--- PROVIDED INFORMATION Enclosed Below ---

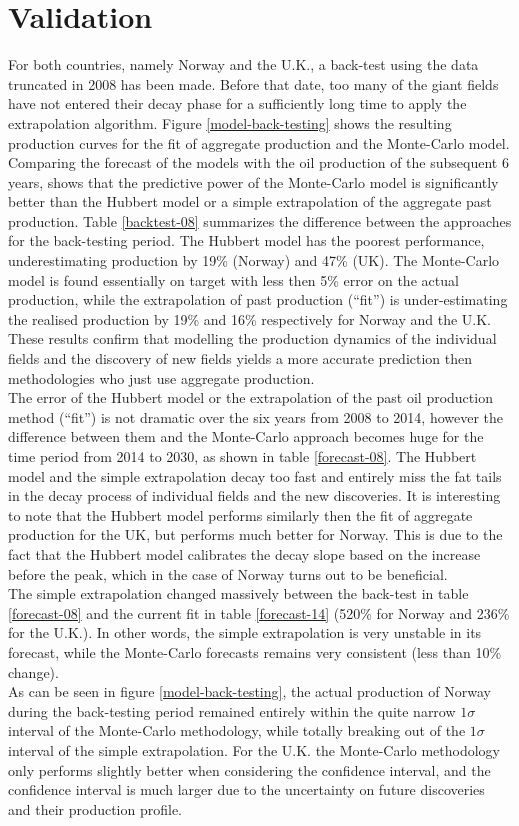\documentclass[review]{elsarticle}
\begin{document}
\section{Validation}

For both countries, namely Norway and the U.K., a back-test using
the data truncated in 2008 has been made. Before that date, too many
of the giant fields have not entered their decay phase for a sufficiently
long time to apply the extrapolation algorithm. Figure \ref{model-back-testing}
shows the resulting production curves for the fit of aggregate production and the Monte-Carlo model.\\
Comparing the forecast of the models with the oil production of the subsequent 6 years, shows that the predictive power of the Monte-Carlo model is significantly better than the Hubbert model or a simple extrapolation of the aggregate past production. Table \ref{backtest-08} summarizes the difference between the approaches for the back-testing period. The Hubbert model has the poorest performance, underestimating production by 19\% (Norway) and 47\% (UK). The Monte-Carlo model is found essentially on target with less then 5\% error on the actual production, while the extrapolation of past production (``fit'') is under-estimating the realised production by 19\% and 16\% respectively for Norway and the U.K. These results confirm that modelling the production dynamics of the individual fields and the discovery of new fields yields a more accurate prediction then methodologies who just use aggregate production.\\
The error of the Hubbert model or the extrapolation of the past oil production method (``fit'') is not dramatic over the six years from 2008 to 2014, however the difference between them and the Monte-Carlo approach becomes huge for the time period from 2014 to 2030, as shown in table \ref{forecast-08}. The Hubbert model and the simple extrapolation decay too fast and entirely miss the fat tails in the decay process of individual fields and the new discoveries. It is interesting to note that the Hubbert model performs similarly then the fit of aggregate production for the UK, but performs much better for Norway. This is due to the fact that the Hubbert model calibrates the decay slope based on the increase before the peak, which in the case of Norway turns out to be beneficial.\\
The simple extrapolation changed massively between the back-test in table \ref{forecast-08} and the current fit in table \ref{forecast-14} (520\% for Norway and 236\% for the U.K.). In other words, the simple extrapolation is very unstable in its forecast, while the Monte-Carlo forecasts remains very consistent (less than 10\% change).\\
As can be seen in figure \ref{model-back-testing}, the actual production
of Norway during the back-testing period remained entirely within
the quite narrow $1\sigma$ interval of the Monte-Carlo methodology,
while totally breaking out of the $1\sigma$ interval of the simple
extrapolation. For the U.K. the Monte-Carlo methodology only performs
slightly better when considering the confidence interval, and the
confidence interval is much larger due to the uncertainty on future
discoveries and their production profile.
\end{document}
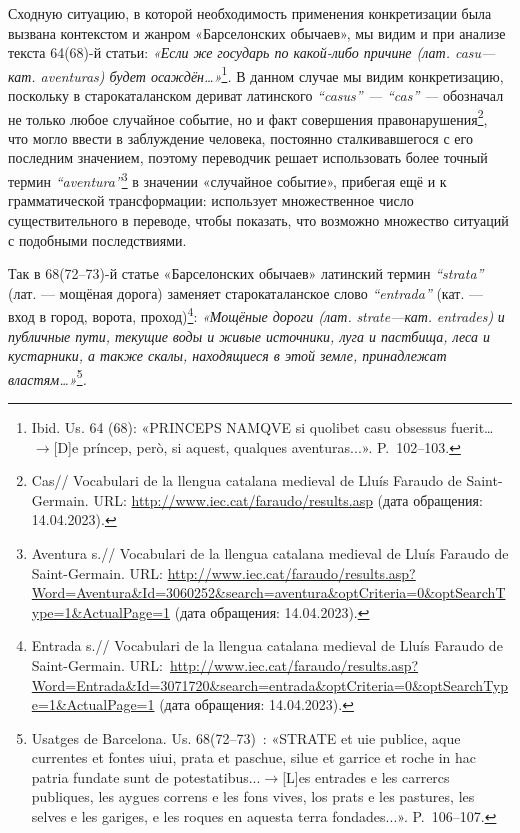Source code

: Сходную ситуацию, в которой необходимость применения конкретизации была вызвана контекстом и жанром «Барселонских обычаев», мы видим и при анализе текста 64(68)-й статьи: \emph{«Если же }\emph{государь по какой-либо причине (лат. casu---кат. aventuras) будет осаждён…»}\footnote{Ibid. Us. 64 (68): «PRINCEPS NAMQVE si quolibet casu obsessus fuerit…$\rightarrow$[D]e príncep, però, si aquest, qualques aventuras...». P.~102--103.}\emph{.} В данном случае мы видим конкретизацию, поскольку в старокаталанском дериват латинского \emph{“}\emph{casus}\emph{” --- “}\emph{cas}\emph{”} \emph{---} обозначал не только любое случайное событие, но и факт совершения правонарушения\footnote{Cas// Vocabulari de la llengua catalana medieval de Lluís Faraudo de Saint-Germain. URL: \url{http://www.iec.cat/faraudo/results.asp} (дата обращения: 14.04.2023).}, что могло ввести в заблуждение человека, постоянно сталкивавшегося с его последним значением, поэтому переводчик решает использовать более точный термин \emph{“}\emph{aventura}\emph{”}\footnote{Aventura s.// Vocabulari de la llengua catalana medieval de Lluís Faraudo de Saint-Germain. URL: \url{http://www.iec.cat/faraudo/results.asp?Word=Aventura&Id=3060252&search=aventura&optCriteria=0&optSearchType=1&ActualPage=1} (дата обращения: 14.04.2023).} в значении «случайное событие», прибегая ещё и к грамматической трансформации: использует множественное число существительного в переводе, чтобы показать, что возможно множество ситуаций с подобными последствиями.

Так в 68(72--73)-й статье «Барселонских обычаев» латинский термин \emph{“strata”} (лат. --- мощёная дорога) заменяет старокаталанское слово \emph{“}\emph{entrada}\emph{”} (кат. --- вход в город, ворота, проход)\footnote{Entrada s.// Vocabulari de la llengua catalana medieval de Lluís Faraudo de Saint-Germain. URL:~\url{http://www.iec.cat/faraudo/results.asp?Word=Entrada&Id=3071720&search=entrada&optCriteria=0&optSearchType=1&ActualPage=1} (дата обращения: 14.04.2023).}: \emph{«Мощёные дороги (лат. }\emph{strat}\emph{e}\emph{---кат.}\emph{ }\emph{entrades}\emph{) }\emph{и публичные пути, текущие воды и живые источники, луга и пастбища, леса и кустарники, а также скалы, находящиеся в этой земле, принадлежат властям…»}\footnote{Usatges de Barcelona. Us. 68(72--73)~: «STRATE et uie publice, aque currentes et fontes uiui, prata et paschue, silue et garrice et roche in hac patria fundate sunt de potestatibus...$\rightarrow$[L]es entrades e les carrercs publiques, les aygues correns e les fons vives, los prats e les pastures, les selves e les gariges, e les roques en aquesta terra fondades...». P.~106--107.}\emph{. }

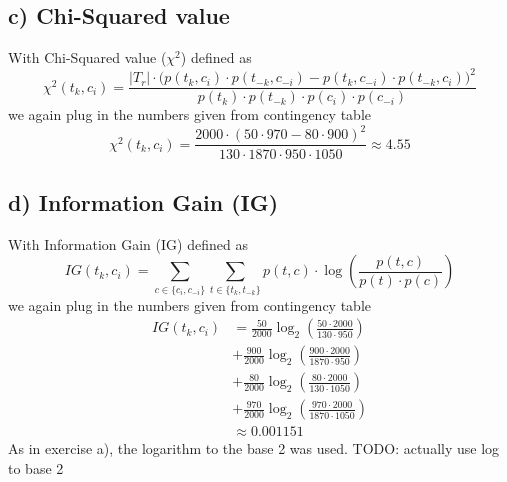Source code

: \documentclass[11pt]{article}
\begin{document}
\subsection*{c) Chi-Squared value}
With Chi-Squared value ($\chi^2$) defined as
\begin{equation}
	\chi^2(t_k, c_i) = \frac{|T_r| \cdot \big( p(t_k, c_i) \cdot p(t_{-k}, c_{-i}) -
						 p(t_{k}, c_{-i}) \cdot p(t_{-k}, c_{i}) \big)^2}
						 {p(t_k) \cdot p(t_{-k}) \cdot p(c_{i}) \cdot p(c_{-i})}
\end{equation}
we again plug in the numbers given from contingency table
\begin{equation}
	\chi^2(t_k, c_i) = \frac{2000 \cdot (50 \cdot 970 - 80 \cdot 900)^2}
					{130 \cdot 1870 \cdot 950 \cdot 1050} 
					\approx 4.55
\end{equation}
\subsection*{d) Information Gain (IG)}
With Information Gain (IG) defined as
\begin{equation}
	IG(t_k, c_i) = \sum_{c \in \{c_i, c_{-i}\}}  \sum_{t \in \{t_k, t_{-k}\}} p(t,c) 
				 \cdot \log \left( \frac{p(t,c)}{p(t) \cdot p(c)} \right)
\end{equation}
we again plug in the numbers given from contingency table
\begin{align*}
	IG(t_k, c_i) &= \frac{50}{2000} \log_2 \left( \frac{50 \cdot 2000}{130 \cdot 950} \right) \\
				 &+ \frac{900}{2000} \log_2 \left( \frac{900 \cdot 2000}{1870 \cdot 950} \right) \\
				 &+ \frac{80}{2000} \log_2 \left( \frac{80 \cdot 2000}{130 \cdot 1050} \right) \\
				 &+ \frac{970}{2000} \log_2 \left( \frac{970 \cdot 2000}{1870 \cdot 1050} \right) \\
				 &\approx 0.001151
\end{align*}
As in exercise a), the logarithm to the base 2 was used.
TODO: actually use log to base 2
\end{document}
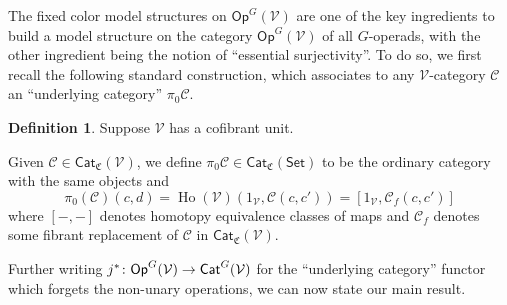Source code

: \documentclass[a4paper,10pt
,draft
]{article}%
\numberwithin{equation}{section}
\numberwithin{figure}{section}
\theoremstyle{definition} %
\newtheorem{definition}[equation]{Definition}%
\newcommand{\Cat}{\mathsf{Cat}}
\DeclareMathOperator{\Ho}{Ho}
\newcommand{\V}{\ensuremath{\mathcal V}}
\newcommand{\1}{\ensuremath{\mathbbm 1}}%
\begin{document}
The fixed color model structures
on $\mathsf{Op}^G(\V)$
are one of the key ingredients to build a model structure
on the category 
$\mathsf{Op}^G(\V)$
of all $G$-operads,
with the other ingredient being the notion of ``essential surjectivity''.
To do so, we first recall the following standard construction, 
which associates to any $\V$-category $\mathcal{C}$
an ``underlying category'' $\pi_0 \mathcal{C}$.

\begin{definition}
	Suppose $\V$ has a cofibrant unit.

	Given $\mathcal C \in \Cat_{\mathfrak{C}}(\V)$,
	we define $\pi_0 \mathcal C \in \Cat_{\mathfrak{C}}(\mathsf{Set})$ 
	to be the ordinary category with the same objects and
\[
	\pi_0(\mathcal{C})(c,d)=
	\Ho(\V)(1_\V, \mathcal C(c,c'))=
	[1_\V, \mathcal{C}_f(c,c')]
\]
where $[-,-]$ denotes homotopy equivalence classes of maps
and $\mathcal{C}_f$ denotes some fibrant replacement of
$\mathcal C$ in $\Cat_{\mathfrak{C}}(\V)$.
\end{definition}

Further writing 
$j^{\**} \colon 
\mathsf{Op}^G(\V) \to \mathsf{Cat}^G(\V)$
for the ``underlying category''
functor which forgets the non-unary operations, 
we can now state our main result.
\end{document}

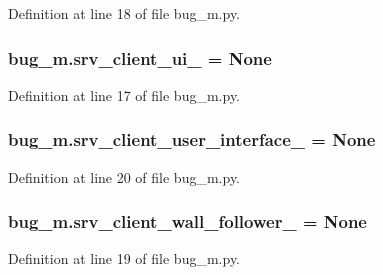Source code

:Definition at line 18 of file bug\+\_\+m.\+py.

\subsubsection[{\texorpdfstring{srv\+\_\+client\+\_\+ui\+\_\+}{srv_client_ui_}}]{\setlength{\rightskip}{0pt plus 5cm}bug\+\_\+m.\+srv\+\_\+client\+\_\+ui\+\_\+ = None}\hypertarget{namespacebug__m_adc5006acf60c13dce69dfffa2e1d0e2a}{}\label{namespacebug__m_adc5006acf60c13dce69dfffa2e1d0e2a}


Definition at line 17 of file bug\+\_\+m.\+py.

\subsubsection[{\texorpdfstring{srv\+\_\+client\+\_\+user\+\_\+interface\+\_\+}{srv_client_user_interface_}}]{\setlength{\rightskip}{0pt plus 5cm}bug\+\_\+m.\+srv\+\_\+client\+\_\+user\+\_\+interface\+\_\+ = None}\hypertarget{namespacebug__m_ac6217733c79e361a3bf86e4f51b6ecfd}{}\label{namespacebug__m_ac6217733c79e361a3bf86e4f51b6ecfd}


Definition at line 20 of file bug\+\_\+m.\+py.

\subsubsection[{\texorpdfstring{srv\+\_\+client\+\_\+wall\+\_\+follower\+\_\+}{srv_client_wall_follower_}}]{\setlength{\rightskip}{0pt plus 5cm}bug\+\_\+m.\+srv\+\_\+client\+\_\+wall\+\_\+follower\+\_\+ = None}\hypertarget{namespacebug__m_af40e8063430e5b54ef2f3f8368338744}{}\label{namespacebug__m_af40e8063430e5b54ef2f3f8368338744}


Definition at line 19 of file bug\+\_\+m.\+py.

--- End of Enclosed PROVIDED INFORMATION ---

**TASK PROMPT**
From the listing above, return each line with the word "interval".

**SOLUTION FOR THIS TASK**
the quite narrow $1\sigma$ interval of the Monte-Carlo methodology,
while totally breaking out of the $1\sigma$ interval of the simple
slightly better when considering the confidence interval, and the
confidence interval is much larger due to the uncertainty on future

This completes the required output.